Stedile também convocou as trabalhadoras a fazerem uma enorme mobilização em 8 de março, Dia Internacional da Mulher e anunciou que os movimentos sociais e entidades sindicais que integram a Frente Brasil Popular realizarão, em abril e maio, congressos do povo em todas as cidades para discutir os rumos do país. Em junho, ainda segundo ele, serão feitos os congressos estaduais e, em julho, um grande congresso nacional, no Estádio do Maracanã, no Rio de Janeiro, para definir a plataforma nacional dos trabalhadores.

O representante da Central dos Movimentos Populares, Raimundo Bonfim, reforçou que o povo brasileiro não vai se aquietar. “Não vamos obedecer a farsa construída ontem pelo Judiciário.
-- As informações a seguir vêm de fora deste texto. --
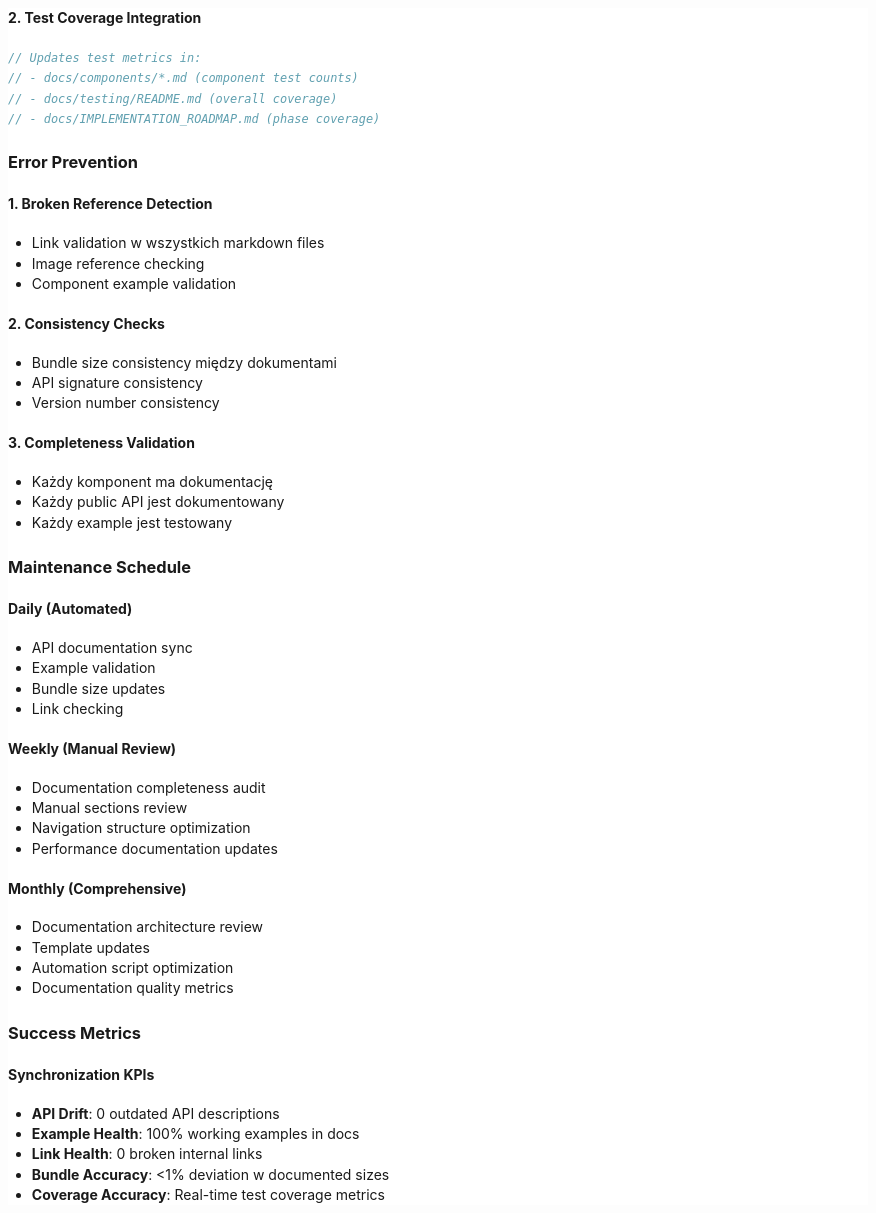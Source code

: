 #### 2. **Test Coverage Integration**
```javascript
// Updates test metrics in:
// - docs/components/*.md (component test counts)
// - docs/testing/README.md (overall coverage)
// - docs/IMPLEMENTATION_ROADMAP.md (phase coverage)
```

### Error Prevention

#### 1. **Broken Reference Detection**
- Link validation w wszystkich markdown files
- Image reference checking
- Component example validation

#### 2. **Consistency Checks**
- Bundle size consistency między dokumentami
- API signature consistency
- Version number consistency

#### 3. **Completeness Validation**
- Każdy komponent ma dokumentację
- Każdy public API jest dokumentowany
- Każdy example jest testowany

### Maintenance Schedule

#### Daily (Automated)
- API documentation sync
- Example validation  
- Bundle size updates
- Link checking

#### Weekly (Manual Review)
- Documentation completeness audit
- Manual sections review
- Navigation structure optimization
- Performance documentation updates

#### Monthly (Comprehensive)
- Documentation architecture review
- Template updates
- Automation script optimization
- Documentation quality metrics

### Success Metrics

#### Synchronization KPIs
- **API Drift**: 0 outdated API descriptions
- **Example Health**: 100% working examples in docs
- **Link Health**: 0 broken internal links
- **Bundle Accuracy**: <1% deviation w documented sizes
- **Coverage Accuracy**: Real-time test coverage metrics
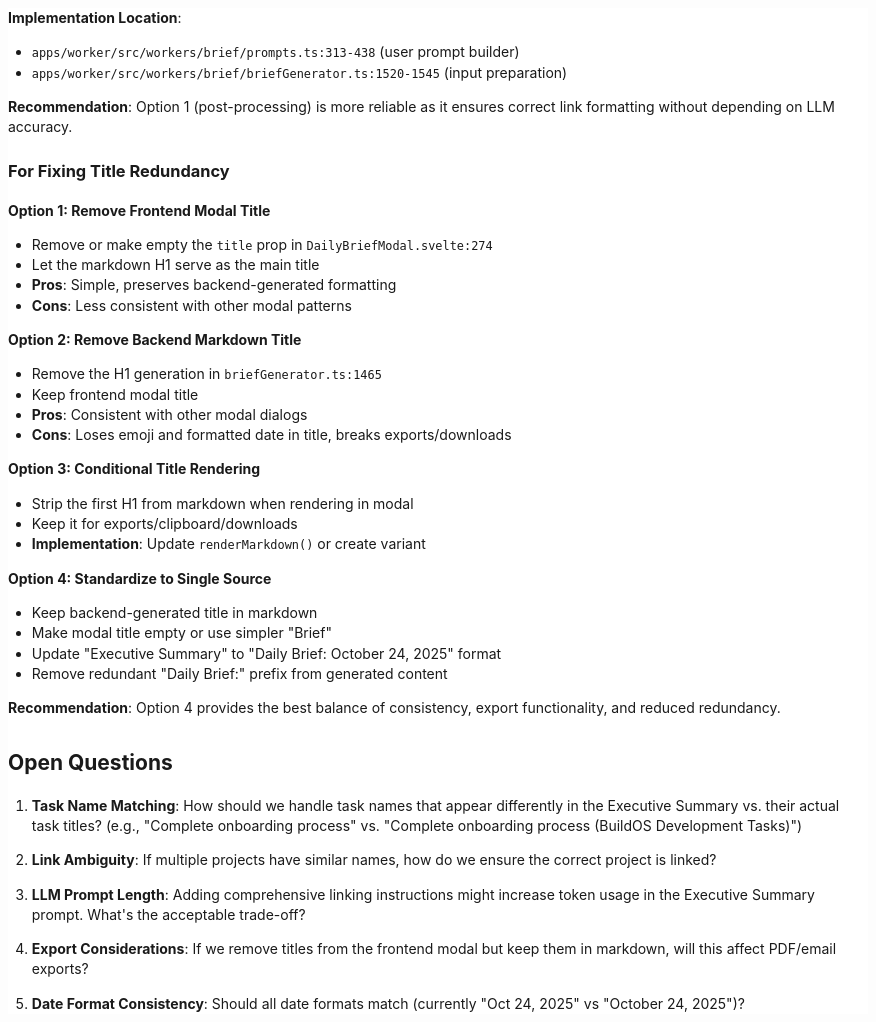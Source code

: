 **Implementation Location**:

- `apps/worker/src/workers/brief/prompts.ts:313-438` (user prompt builder)
- `apps/worker/src/workers/brief/briefGenerator.ts:1520-1545` (input preparation)

**Recommendation**: Option 1 (post-processing) is more reliable as it ensures correct link formatting without depending on LLM accuracy.

### For Fixing Title Redundancy

**Option 1: Remove Frontend Modal Title**

- Remove or make empty the `title` prop in `DailyBriefModal.svelte:274`
- Let the markdown H1 serve as the main title
- **Pros**: Simple, preserves backend-generated formatting
- **Cons**: Less consistent with other modal patterns

**Option 2: Remove Backend Markdown Title**

- Remove the H1 generation in `briefGenerator.ts:1465`
- Keep frontend modal title
- **Pros**: Consistent with other modal dialogs
- **Cons**: Loses emoji and formatted date in title, breaks exports/downloads

**Option 3: Conditional Title Rendering**

- Strip the first H1 from markdown when rendering in modal
- Keep it for exports/clipboard/downloads
- **Implementation**: Update `renderMarkdown()` or create variant

**Option 4: Standardize to Single Source**

- Keep backend-generated title in markdown
- Make modal title empty or use simpler "Brief"
- Update "Executive Summary" to "Daily Brief: October 24, 2025" format
- Remove redundant "Daily Brief:" prefix from generated content

**Recommendation**: Option 4 provides the best balance of consistency, export functionality, and reduced redundancy.

## Open Questions

1. **Task Name Matching**: How should we handle task names that appear differently in the Executive Summary vs. their actual task titles? (e.g., "Complete onboarding process" vs. "Complete onboarding process (BuildOS Development Tasks)")

2. **Link Ambiguity**: If multiple projects have similar names, how do we ensure the correct project is linked?

3. **LLM Prompt Length**: Adding comprehensive linking instructions might increase token usage in the Executive Summary prompt. What's the acceptable trade-off?

4. **Export Considerations**: If we remove titles from the frontend modal but keep them in markdown, will this affect PDF/email exports?

5. **Date Format Consistency**: Should all date formats match (currently "Oct 24, 2025" vs "October 24, 2025")?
Não há outro caminho senão o povo nas ruas, senão a desobediência civil”.

Essa importante decisão anunciada pela CUT, de uma ampla greve geral para enfrentar a decisão do TRF-4, vem num momento em que a direita ataca os movimentos sociais e de esquerda tentando impedir que se realizem manifestações nas ruas do Brasil, o que é uma garantia Constitucional, como a tentativa de impedir as manifestações em Porto Alegre e em São Paulo no dia do julgamento, é importante para mostrar que a resistência só vai aumentar e que a classe operária e os movimentos não vão se curvar às arbitrariedades dos golpistas

Para derrotar os golpistas sabujos do imperialismo, que instauraram o estado de exceção no Brasil é preciso mobilizar toda a classe trabalhadora, estudantil e movimentos sociais a invadir e inflamar as ruas do Brasil, realizar uma ampla greve geral, contra a prisão de Lula, contra a reforma da Previdência, pelo restabelecimento do Estado Democrático de Direito.